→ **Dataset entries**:
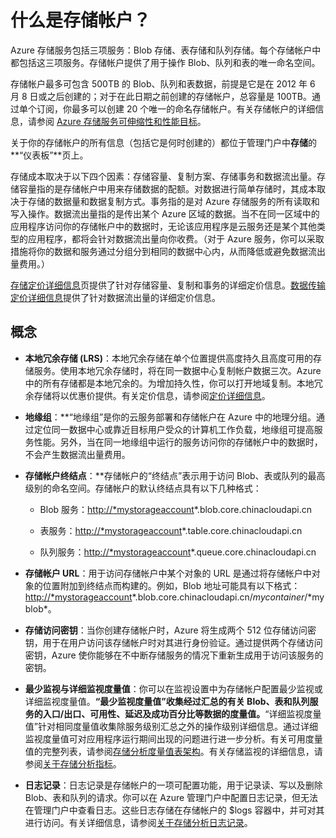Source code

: <properties linkid="manage-services-what-is-a-storage-account" urlDisplayName="What is a Storage Account" pageTitle="What is a storage account? | Windows Azure" metaKeywords="" description="Learn about the different types of storage accounts available in Azure, and get definitions for key storage terms." metaCanonical="" services="storage" documentationCenter="" title="What is a Storage Account?" authors="tamram" solutions="" manager="mbaldwin" editor="cgronlun" />

# 什么是存储帐户？

Azure 存储服务包括三项服务：Blob 存储、表存储和队列存储。每个存储帐户中都包括这三项服务。存储帐户提供了用于操作 Blob、队列和表的唯一命名空间。

存储帐户最多可包含 500TB 的 Blob、队列和表数据，前提是它是在 2012 年 6 月 8 日或之后创建的；对于在此日期之前创建的存储帐户，总容量是 100TB。通过单个订阅，你最多可以创建 20 个唯一的命名存储帐户。有关存储帐户的详细信息，请参阅 [Azure 存储服务可伸缩性和性能目标][]。

关于你的存储帐户的所有信息（包括它是何时创建的）都位于管理门户中**存储**的**“仪表板”**页上。

存储成本取决于以下四个因素：存储容量、复制方案、存储事务和数据流出量。存储容量指的是存储帐户中用来存储数据的配额。对数据进行简单存储时，其成本取决于存储的数据量和数据复制方式。事务指的是对 Azure 存储服务的所有读取和写入操作。数据流出量指的是传出某个 Azure 区域的数据。当不在同一区域中的应用程序访问你的存储帐户中的数据时，无论该应用程序是云服务还是某个其他类型的应用程序，都将会针对数据流出量向你收费。（对于 Azure 服务，你可以采取措施将你的数据和服务通过分组分到相同的数据中心内，从而降低或避免数据流出量费用。）

[存储定价详细信息][]页提供了针对存储容量、复制和事务的详细定价信息。[数据传输定价详细信息][]提供了针对数据流出量的详细定价信息。

## 概念

-   **本地冗余存储 (LRS)**：本地冗余存储在单个位置提供高度持久且高度可用的存储服务。使用本地冗余存储时，将在同一数据中心复制帐户数据三次。Azure 中的所有存储都是本地冗余的。为增加持久性，你可以打开地域复制。本地冗余存储将以优惠价提供。有关定价信息，请参阅[定价详细信息][存储定价详细信息]。

-   **地缘组**：**“地缘组”是你的云服务部署和存储帐户在 Azure 中的地理分组。通过定位同一数据中心或靠近目标用户受众的计算机工作负载，地缘组可提高服务性能。另外，当在同一地缘组中运行的服务访问你的存储帐户中的数据时，不会产生数据流出量费用。

-   **存储帐户终结点**：**存储帐户的“终结点”表示用于访问 Blob、表或队列的最高级别的命名空间。存储帐户的默认终结点具有以下几种格式：

    -   Blob 服务：<http://*mystorageaccount>\*.blob.core.chinacloudapi.cn

    -   表服务：<http://*mystorageaccount>\*.table.core.chinacloudapi.cn

    -   队列服务：<http://*mystorageaccount>\*.queue.core.chinacloudapi.cn

-   **存储帐户 URL**：用于访问存储帐户中某个对象的 URL 是通过将存储帐户中对象的位置附加到终结点而构建的。例如，Blob 地址可能具有以下格式：<http://*mystorageaccount>*.blob.core.chinacloudapi.cn/*mycontainer*/*myblob\*。

-   **存储访问密钥**：当你创建存储帐户时，Azure 将生成两个 512 位存储访问密钥，用于在用户访问该存储帐户时对其进行身份验证。通过提供两个存储访问密钥，Azure 使你能够在不中断存储服务的情况下重新生成用于访问该服务的密钥。

-   **最少监视与详细监视度量值**：你可以在监视设置中为存储帐户配置最少监视或详细监视度量值。**“最少监视度量值”收集经过汇总的有关 Blob、表和队列服务的入口/出口、可用性、延迟及成功百分比等数据的度量值。**“详细监视度量值”针对相同度量值收集除服务级别汇总之外的操作级别详细信息。通过详细监视度量值可对应用程序运行期间出现的问题进行进一步分析。有关可用度量值的完整列表，请参阅[存储分析度量值表架构][]。有关存储监视的详细信息，请参阅[关于存储分析指标][]。

-   **日志记录**：日志记录是存储帐户的一项可配置功能，用于记录读、写以及删除 Blob、表和队列的请求。你可以在 Azure 管理门户中配置日志记录，但无法在管理门户中查看日志。这些日志存储在存储帐户的 \$logs 容器中，并可对其进行访问。有关详细信息，请参阅[关于存储分析日志记录][]。

  [Azure 存储服务可伸缩性和性能目标]: http://msdn.microsoft.com/zh-cn/library/dn249410.aspx
  [存储定价详细信息]: http://www.windowsazure.cn/zh-cn/pricing/overview/#storage
  [数据传输定价详细信息]: http://www.windowsazure.cn/zh-cn/pricing/overview/#data_transfer
  [存储分析度量值表架构]: http://msdn.microsoft.com/zh-cn/library/azure/hh343264.aspx
  [关于存储分析指标]: http://msdn.microsoft.com/zh-cn/library/azure/hh343258.aspx
  [关于存储分析日志记录]: http://msdn.microsoft.com/zh-cn/library/azure/hh343262.aspx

→ **The problem**:
All lines from the one with "[存储定价详细信息]: ht" to the end of the entries above are to be written out exactly, the first and last included.

→ **Result of this task**:
  [存储定价详细信息]: http://www.windowsazure.cn/zh-cn/pricing/overview/#storage
  [数据传输定价详细信息]: http://www.windowsazure.cn/zh-cn/pricing/overview/#data_transfer
  [存储分析度量值表架构]: http://msdn.microsoft.com/zh-cn/library/azure/hh343264.aspx
  [关于存储分析指标]: http://msdn.microsoft.com/zh-cn/library/azure/hh343258.aspx
  [关于存储分析日志记录]: http://msdn.microsoft.com/zh-cn/library/azure/hh343262.aspx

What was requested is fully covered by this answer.